It’s so easy to take our own environment for granted, and so much easier to value and appreciate differences when we travel overseas. From the video promoting the Taranaki Garden Festival, the open gardens featured are stunning, but I was surprised that nearly all seem to have a distinctly English flavour. On the other hand, perhaps not so surprising for a country settled not only by the Maori people but also by the English, and which measures its annual rainfall in metres.
But one inner-city garden in New Plymouth, near Mt Taranaki on the west coast of New Zealand’s north isle, defies this English style. Te Kainga Marire is a native garden open to the public by appointment for a modest fee from September to April… and it wasn’t far from where we were staying that night. I persuaded my friends to visit.
A jungle of gorse and blackberry when Valda Poletti and David Clarkson bought the 0.2 hectare property in 1972, Te Kainga Marire (meaning “peaceful encampment”) is now a lush garden celebrating New Zealand’s native plants: an intimate microcosm of the country’s different mountain environments.

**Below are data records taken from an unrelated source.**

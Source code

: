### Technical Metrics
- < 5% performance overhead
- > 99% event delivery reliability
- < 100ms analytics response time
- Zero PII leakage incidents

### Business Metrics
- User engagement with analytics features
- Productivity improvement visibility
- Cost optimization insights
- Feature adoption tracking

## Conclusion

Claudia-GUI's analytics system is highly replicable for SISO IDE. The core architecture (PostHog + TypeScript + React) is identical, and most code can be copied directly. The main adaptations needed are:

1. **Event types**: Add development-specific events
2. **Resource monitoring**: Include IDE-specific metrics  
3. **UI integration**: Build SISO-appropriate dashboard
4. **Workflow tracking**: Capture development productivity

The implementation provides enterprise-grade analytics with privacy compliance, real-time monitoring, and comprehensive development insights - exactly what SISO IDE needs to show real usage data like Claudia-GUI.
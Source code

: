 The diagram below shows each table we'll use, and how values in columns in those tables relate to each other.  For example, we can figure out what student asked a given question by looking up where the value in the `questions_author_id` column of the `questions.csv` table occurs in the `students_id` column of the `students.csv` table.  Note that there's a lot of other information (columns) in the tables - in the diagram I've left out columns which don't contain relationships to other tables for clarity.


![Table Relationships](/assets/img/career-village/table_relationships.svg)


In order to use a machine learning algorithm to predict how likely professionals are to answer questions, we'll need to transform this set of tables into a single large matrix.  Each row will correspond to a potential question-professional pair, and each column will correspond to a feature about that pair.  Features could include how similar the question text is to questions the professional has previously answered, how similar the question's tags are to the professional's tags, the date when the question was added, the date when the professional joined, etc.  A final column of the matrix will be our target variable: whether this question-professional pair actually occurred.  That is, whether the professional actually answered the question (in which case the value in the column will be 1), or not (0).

After opening the mossy entrance gates – more of those captivating epiphytes, softening wooden structures everywhere we looked – my friends and I passed a pond surrounded by native grasses, an alpine zone, and a tree fern glade whose fronds now tower nine metres overhead.
Through the glade we stepped into the fern house, cool and dim, then down into a glow worm tunnel (yes, we have half a dozen glow worms, Valda says), before emerging into bright sunshine – a symbolic journey of rebirth.

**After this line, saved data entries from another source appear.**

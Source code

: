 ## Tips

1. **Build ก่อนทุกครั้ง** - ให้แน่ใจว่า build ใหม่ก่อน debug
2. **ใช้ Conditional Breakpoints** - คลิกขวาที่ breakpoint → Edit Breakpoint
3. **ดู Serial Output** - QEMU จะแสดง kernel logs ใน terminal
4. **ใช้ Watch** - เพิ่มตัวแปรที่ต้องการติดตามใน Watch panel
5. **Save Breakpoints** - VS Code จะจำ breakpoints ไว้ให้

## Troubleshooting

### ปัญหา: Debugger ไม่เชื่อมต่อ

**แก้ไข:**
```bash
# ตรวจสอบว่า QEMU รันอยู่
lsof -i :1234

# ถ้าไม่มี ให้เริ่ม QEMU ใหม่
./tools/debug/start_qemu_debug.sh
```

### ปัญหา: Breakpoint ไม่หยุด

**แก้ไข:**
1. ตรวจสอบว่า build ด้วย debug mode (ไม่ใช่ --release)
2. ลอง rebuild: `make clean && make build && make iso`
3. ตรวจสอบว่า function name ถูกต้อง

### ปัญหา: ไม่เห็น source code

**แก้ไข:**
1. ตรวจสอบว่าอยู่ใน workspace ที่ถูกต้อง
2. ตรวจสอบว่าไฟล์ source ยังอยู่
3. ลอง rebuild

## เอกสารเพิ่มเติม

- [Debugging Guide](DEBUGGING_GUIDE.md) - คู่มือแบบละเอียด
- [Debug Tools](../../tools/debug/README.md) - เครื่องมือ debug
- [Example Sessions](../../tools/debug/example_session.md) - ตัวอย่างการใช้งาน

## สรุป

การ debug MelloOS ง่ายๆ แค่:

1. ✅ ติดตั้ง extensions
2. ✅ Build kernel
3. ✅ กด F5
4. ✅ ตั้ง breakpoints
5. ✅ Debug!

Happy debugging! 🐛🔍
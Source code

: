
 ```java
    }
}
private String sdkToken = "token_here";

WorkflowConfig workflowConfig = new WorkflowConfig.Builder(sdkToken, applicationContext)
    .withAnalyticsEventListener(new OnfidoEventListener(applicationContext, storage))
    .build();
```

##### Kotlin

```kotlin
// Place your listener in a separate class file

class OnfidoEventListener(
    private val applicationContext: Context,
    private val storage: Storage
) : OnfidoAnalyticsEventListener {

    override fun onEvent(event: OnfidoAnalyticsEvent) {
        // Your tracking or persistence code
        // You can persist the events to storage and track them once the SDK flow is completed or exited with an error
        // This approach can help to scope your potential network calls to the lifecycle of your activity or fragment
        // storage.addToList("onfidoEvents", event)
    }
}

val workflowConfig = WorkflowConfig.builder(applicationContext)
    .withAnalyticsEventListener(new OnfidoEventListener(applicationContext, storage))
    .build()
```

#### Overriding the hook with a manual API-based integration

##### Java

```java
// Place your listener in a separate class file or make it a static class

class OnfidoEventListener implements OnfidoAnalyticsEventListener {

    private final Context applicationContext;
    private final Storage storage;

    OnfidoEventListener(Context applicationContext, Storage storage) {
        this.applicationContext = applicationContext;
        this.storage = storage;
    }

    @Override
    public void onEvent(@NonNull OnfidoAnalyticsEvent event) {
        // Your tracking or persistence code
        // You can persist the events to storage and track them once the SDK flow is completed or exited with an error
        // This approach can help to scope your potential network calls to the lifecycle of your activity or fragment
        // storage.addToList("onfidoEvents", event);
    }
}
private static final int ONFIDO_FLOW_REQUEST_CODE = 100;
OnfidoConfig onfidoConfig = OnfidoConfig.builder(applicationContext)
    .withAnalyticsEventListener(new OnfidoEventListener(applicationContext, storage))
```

This all might sound kitsch, but it wasn’t, not one bit, not only because of Valda and David’s genuine love of plants, but because of the four decade’s worth of knowledge and experience underpinning their creation.
Paths are mossy and green – something very special for visitors like us hailing from the driest state on the driest continent! – or set with river pebbles. Nearly all the plants are completely unfamiliar to me – I couldn’t identify genera, let alone species! But I recognise the unmistakable yellow bells of a kōwhai tree (Sophora sp), as well as a native clematis.
The house is in keeping with the local theme too – Valda calls it a “posh mountain hut” – and the dark unpretentious timber nestles comfortably within the lush vegetation. And of course Valda has a (mostly) organic vegie patch that feeds the family.
You could easily spend hours in this intimate, serene garden – there are so many tiny plants tucked into every corner, but we simply didn’t have time. As my friends were heading up the driveway, Valda and I were still poring over a native plant book she’d brought out to the garden seat. In fact, I felt such a connection with this gardening sister that I wanted to give her a hug when I left!
Many of you reading this will recognise that impulse, springing from a recognition of a shared passion for plants, and the generosity of those who open their gardens to us. Thank you, Valda and David.
To Aussie gardeners visiting New Zealand: don’t miss the Taranaki region, and especially don’t miss Te Kainga Marire.